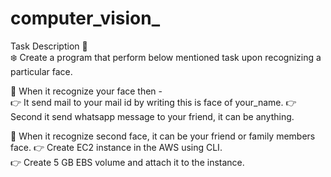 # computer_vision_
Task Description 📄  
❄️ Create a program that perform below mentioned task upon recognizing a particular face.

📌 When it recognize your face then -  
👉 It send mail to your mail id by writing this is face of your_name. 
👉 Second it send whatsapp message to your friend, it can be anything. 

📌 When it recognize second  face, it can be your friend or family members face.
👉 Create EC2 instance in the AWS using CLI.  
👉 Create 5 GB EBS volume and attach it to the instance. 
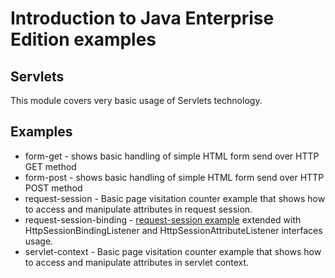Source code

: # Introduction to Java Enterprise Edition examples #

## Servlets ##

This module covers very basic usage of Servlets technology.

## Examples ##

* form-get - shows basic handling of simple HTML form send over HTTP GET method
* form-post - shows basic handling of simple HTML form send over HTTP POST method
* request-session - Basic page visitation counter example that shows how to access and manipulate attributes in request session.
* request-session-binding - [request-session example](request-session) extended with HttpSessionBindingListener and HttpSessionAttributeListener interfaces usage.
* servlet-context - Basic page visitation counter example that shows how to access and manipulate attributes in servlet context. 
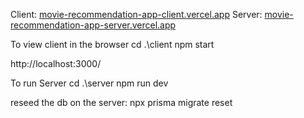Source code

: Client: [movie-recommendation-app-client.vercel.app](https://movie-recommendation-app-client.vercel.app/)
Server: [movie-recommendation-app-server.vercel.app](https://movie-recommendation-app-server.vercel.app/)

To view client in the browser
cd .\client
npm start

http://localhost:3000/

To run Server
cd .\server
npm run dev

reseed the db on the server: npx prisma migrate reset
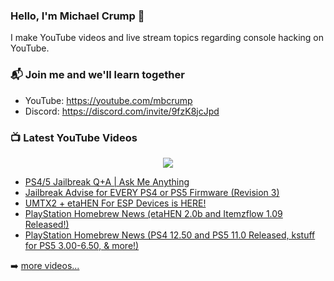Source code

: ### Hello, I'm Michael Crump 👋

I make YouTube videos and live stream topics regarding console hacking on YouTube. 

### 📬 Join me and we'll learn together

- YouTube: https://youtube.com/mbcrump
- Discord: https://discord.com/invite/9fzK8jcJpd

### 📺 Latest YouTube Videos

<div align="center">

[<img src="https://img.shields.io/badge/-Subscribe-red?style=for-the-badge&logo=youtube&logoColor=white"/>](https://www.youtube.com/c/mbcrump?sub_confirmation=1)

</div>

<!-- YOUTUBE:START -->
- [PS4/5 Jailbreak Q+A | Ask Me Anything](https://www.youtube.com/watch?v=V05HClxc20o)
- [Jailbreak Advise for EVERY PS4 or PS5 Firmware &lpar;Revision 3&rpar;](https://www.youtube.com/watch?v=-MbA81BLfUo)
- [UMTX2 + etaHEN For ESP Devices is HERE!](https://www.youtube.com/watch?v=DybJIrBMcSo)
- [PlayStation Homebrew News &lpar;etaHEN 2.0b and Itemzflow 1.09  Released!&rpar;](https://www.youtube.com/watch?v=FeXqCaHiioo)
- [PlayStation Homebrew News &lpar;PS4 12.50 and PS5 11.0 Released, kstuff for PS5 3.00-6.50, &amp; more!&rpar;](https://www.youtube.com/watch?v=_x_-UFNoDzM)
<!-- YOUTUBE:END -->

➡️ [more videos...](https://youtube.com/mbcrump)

──────────────────────────────

▸ Problem description
Print, word for word, the lines above that run from the line containing "family members face." to the line containing "## Servlets ##", both included. Keep the pictures out.

▸ Response to this task
📌 When it recognize second  face, it can be your friend or family members face.
👉 Create EC2 instance in the AWS using CLI.  
👉 Create 5 GB EBS volume and attach it to the instance. 
Source code

: # Introduction to Java Enterprise Edition examples #

## Servlets ##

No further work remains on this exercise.